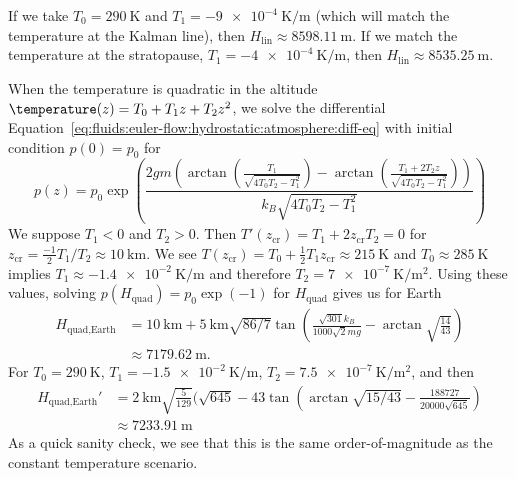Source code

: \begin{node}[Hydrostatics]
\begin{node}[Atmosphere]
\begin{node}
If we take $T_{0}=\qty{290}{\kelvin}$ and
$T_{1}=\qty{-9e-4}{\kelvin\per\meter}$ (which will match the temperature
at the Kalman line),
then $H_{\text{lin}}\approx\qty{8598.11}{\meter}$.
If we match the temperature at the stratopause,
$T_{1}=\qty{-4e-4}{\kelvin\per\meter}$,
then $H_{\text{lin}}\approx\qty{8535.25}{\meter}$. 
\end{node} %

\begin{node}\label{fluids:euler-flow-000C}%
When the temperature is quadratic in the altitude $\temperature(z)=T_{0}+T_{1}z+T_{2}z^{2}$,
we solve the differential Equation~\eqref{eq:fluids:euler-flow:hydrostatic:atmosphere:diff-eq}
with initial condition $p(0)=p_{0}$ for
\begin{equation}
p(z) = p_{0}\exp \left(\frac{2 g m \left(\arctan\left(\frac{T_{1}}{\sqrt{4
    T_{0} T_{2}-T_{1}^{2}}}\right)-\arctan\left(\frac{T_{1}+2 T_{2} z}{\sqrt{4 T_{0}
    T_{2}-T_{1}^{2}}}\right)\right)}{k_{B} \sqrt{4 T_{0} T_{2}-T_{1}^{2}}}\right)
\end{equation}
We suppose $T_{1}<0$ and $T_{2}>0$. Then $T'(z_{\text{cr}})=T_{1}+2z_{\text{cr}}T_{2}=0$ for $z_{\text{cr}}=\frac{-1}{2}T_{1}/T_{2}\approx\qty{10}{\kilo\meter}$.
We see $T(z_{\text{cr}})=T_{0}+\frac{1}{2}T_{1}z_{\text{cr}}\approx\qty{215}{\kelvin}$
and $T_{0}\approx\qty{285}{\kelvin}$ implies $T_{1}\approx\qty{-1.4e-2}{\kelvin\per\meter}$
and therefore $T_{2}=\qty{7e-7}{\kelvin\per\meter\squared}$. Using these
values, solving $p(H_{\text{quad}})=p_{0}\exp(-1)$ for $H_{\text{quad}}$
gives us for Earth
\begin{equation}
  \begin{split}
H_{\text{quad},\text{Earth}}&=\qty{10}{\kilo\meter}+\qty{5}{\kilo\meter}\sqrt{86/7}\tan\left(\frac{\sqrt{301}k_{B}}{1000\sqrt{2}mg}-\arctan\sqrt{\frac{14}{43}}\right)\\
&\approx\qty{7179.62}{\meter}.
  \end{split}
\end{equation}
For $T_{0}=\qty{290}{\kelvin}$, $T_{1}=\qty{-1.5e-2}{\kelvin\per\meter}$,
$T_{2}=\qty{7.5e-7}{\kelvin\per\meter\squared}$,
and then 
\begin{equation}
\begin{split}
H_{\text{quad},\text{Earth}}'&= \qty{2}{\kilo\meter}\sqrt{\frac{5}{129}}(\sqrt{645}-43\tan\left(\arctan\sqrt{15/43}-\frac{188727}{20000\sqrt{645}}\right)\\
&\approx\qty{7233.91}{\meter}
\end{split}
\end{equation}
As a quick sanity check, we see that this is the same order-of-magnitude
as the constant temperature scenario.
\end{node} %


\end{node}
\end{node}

→ WORK INSTRUCTIONS
I'd like every line with the string "frac" copied from the listing.

→ EXERCISE RESULT
p(z) = p_{0}\exp \left(\frac{2 g m \left(\arctan\left(\frac{T_{1}}{\sqrt{4
    T_{0} T_{2}-T_{1}^{2}}}\right)-\arctan\left(\frac{T_{1}+2 T_{2} z}{\sqrt{4 T_{0}
We suppose $T_{1}<0$ and $T_{2}>0$. Then $T'(z_{\text{cr}})=T_{1}+2z_{\text{cr}}T_{2}=0$ for $z_{\text{cr}}=\frac{-1}{2}T_{1}/T_{2}\approx\qty{10}{\kilo\meter}$.
We see $T(z_{\text{cr}})=T_{0}+\frac{1}{2}T_{1}z_{\text{cr}}\approx\qty{215}{\kelvin}$
H_{\text{quad},\text{Earth}}&=\qty{10}{\kilo\meter}+\qty{5}{\kilo\meter}\sqrt{86/7}\tan\left(\frac{\sqrt{301}k_{B}}{1000\sqrt{2}mg}-\arctan\sqrt{\frac{14}{43}}\right)\\
H_{\text{quad},\text{Earth}}'&= \qty{2}{\kilo\meter}\sqrt{\frac{5}{129}}(\sqrt{645}-43\tan\left(\arctan\sqrt{15/43}-\frac{188727}{20000\sqrt{645}}\right)\\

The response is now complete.